One of Trump’s critics from within the Republican camp, Nebraska Senator Ben Sasse, denounced the president’s new ploy as “nuts” and “dumb”.
“Hopefully the president is just blowing off steam again but, if he's even half-serious, this is nuts,” Sasse said.
“China is guilty of many things, but the president has no actual plan to win right now.
“He's threatening to light American agriculture on fire.
“Let's absolutely take on Chinese bad behaviour, but with a plan that punishes them instead of us.
“This is the dumbest possible way to do this.”
Straying from the traditional party view for the Democrats was Elizabeth Warren.
The Massachusetts senator, who is normally a fierce Trump critic, endorsed the White House’s rhetoric during her three-day visit to China last week.
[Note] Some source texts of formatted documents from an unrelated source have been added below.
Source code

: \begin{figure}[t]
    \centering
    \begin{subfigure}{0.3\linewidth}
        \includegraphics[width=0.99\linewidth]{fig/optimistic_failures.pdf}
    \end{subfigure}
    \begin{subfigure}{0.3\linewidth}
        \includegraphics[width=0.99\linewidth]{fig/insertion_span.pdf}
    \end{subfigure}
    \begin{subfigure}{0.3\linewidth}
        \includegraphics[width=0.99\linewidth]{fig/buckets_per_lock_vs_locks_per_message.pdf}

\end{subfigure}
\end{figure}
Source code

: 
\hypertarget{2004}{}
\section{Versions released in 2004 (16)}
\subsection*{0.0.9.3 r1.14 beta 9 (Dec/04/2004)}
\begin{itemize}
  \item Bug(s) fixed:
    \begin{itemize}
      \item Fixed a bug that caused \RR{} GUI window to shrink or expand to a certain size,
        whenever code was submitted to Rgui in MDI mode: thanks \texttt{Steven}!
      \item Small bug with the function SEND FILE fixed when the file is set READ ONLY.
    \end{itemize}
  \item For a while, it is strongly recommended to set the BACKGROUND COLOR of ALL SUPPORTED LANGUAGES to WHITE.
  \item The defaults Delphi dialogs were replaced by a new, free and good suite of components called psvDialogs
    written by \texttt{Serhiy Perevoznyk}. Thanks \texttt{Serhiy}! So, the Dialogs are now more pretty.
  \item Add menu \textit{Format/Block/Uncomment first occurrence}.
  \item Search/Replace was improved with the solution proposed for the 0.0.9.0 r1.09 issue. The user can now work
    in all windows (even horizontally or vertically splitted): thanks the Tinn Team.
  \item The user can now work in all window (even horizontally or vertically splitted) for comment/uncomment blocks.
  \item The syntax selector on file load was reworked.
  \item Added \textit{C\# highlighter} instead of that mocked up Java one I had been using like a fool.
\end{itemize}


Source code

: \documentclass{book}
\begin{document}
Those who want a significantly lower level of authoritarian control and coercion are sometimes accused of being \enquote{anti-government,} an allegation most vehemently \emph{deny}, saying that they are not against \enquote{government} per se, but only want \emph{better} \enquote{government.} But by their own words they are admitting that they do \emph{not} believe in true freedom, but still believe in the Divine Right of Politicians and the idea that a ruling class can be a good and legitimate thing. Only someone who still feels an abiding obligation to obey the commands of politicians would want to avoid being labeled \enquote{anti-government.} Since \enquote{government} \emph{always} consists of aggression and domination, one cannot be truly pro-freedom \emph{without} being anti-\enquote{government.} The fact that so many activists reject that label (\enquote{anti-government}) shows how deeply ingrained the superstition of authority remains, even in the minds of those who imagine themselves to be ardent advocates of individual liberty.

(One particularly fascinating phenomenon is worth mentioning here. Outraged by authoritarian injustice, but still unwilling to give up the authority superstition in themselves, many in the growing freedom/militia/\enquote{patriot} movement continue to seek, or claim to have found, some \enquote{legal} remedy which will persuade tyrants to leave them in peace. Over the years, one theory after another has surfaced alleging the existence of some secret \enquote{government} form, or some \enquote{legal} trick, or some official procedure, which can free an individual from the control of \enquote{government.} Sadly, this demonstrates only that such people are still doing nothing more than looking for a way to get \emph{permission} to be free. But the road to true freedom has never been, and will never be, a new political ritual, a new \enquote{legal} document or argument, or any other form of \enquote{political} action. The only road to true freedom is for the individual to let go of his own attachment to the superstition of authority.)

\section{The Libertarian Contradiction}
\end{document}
After years of mistakenly assuming economic engagement would lead to a more open China, the US government was doing something about Beijing’s demand that US companies give up trade secrets in exchange for access to China’s market, Warren said.
“The [US’s] whole [China] policy was misdirected,” Warren said in Beijing.
“We told ourselves a happy-face story that never fit with the facts. Now US policymakers are starting to look more aggressively at pushing China to open up the markets without demanding a hostage price of access to US technology.”
Hewing closer to the traditional party narrative was former Republican presidential nominee Mitt Romney, who is running for a US Senate seat in Utah.
Romney played down the impact of Trump’s latest trade move and said he doubted it would lead to a full-blown trade war with China.
During a campaign event on Thursday in Sandy, Utah, Romney said Trump’s policies would “wake up” Beijing and “they’ll recognise that business as usual is going to have to change”.
“China over the years has taken advantage of the attitude in America, which is we haven’t watched very closely and they’ve been cheating,” Romney said.
Another typical Democratic view was expressed by Senator Heidi Heitkamp of North Dakota, who called Trump’s plan for added tariffs a “reckless gamble”.
Escalating the potential of a trade war with China “gambles the livelihoods of US farmers and ranchers across rural America”, Heitkamp said in a Twitter post.
“Sixty per cent of North Dakota’s exports to China are agricultural products.”
“[China’s] unfair trade policies need to be reined in,” she said. “But this isn’t the way to do it.”
North Dakota’s agricultural products, including soybeans, would be subject to 25 per cent tariffs that Beijing is imposing on imported US goods in retaliation for Trump’s punitive duties on US$50 billion of imported Chinese items.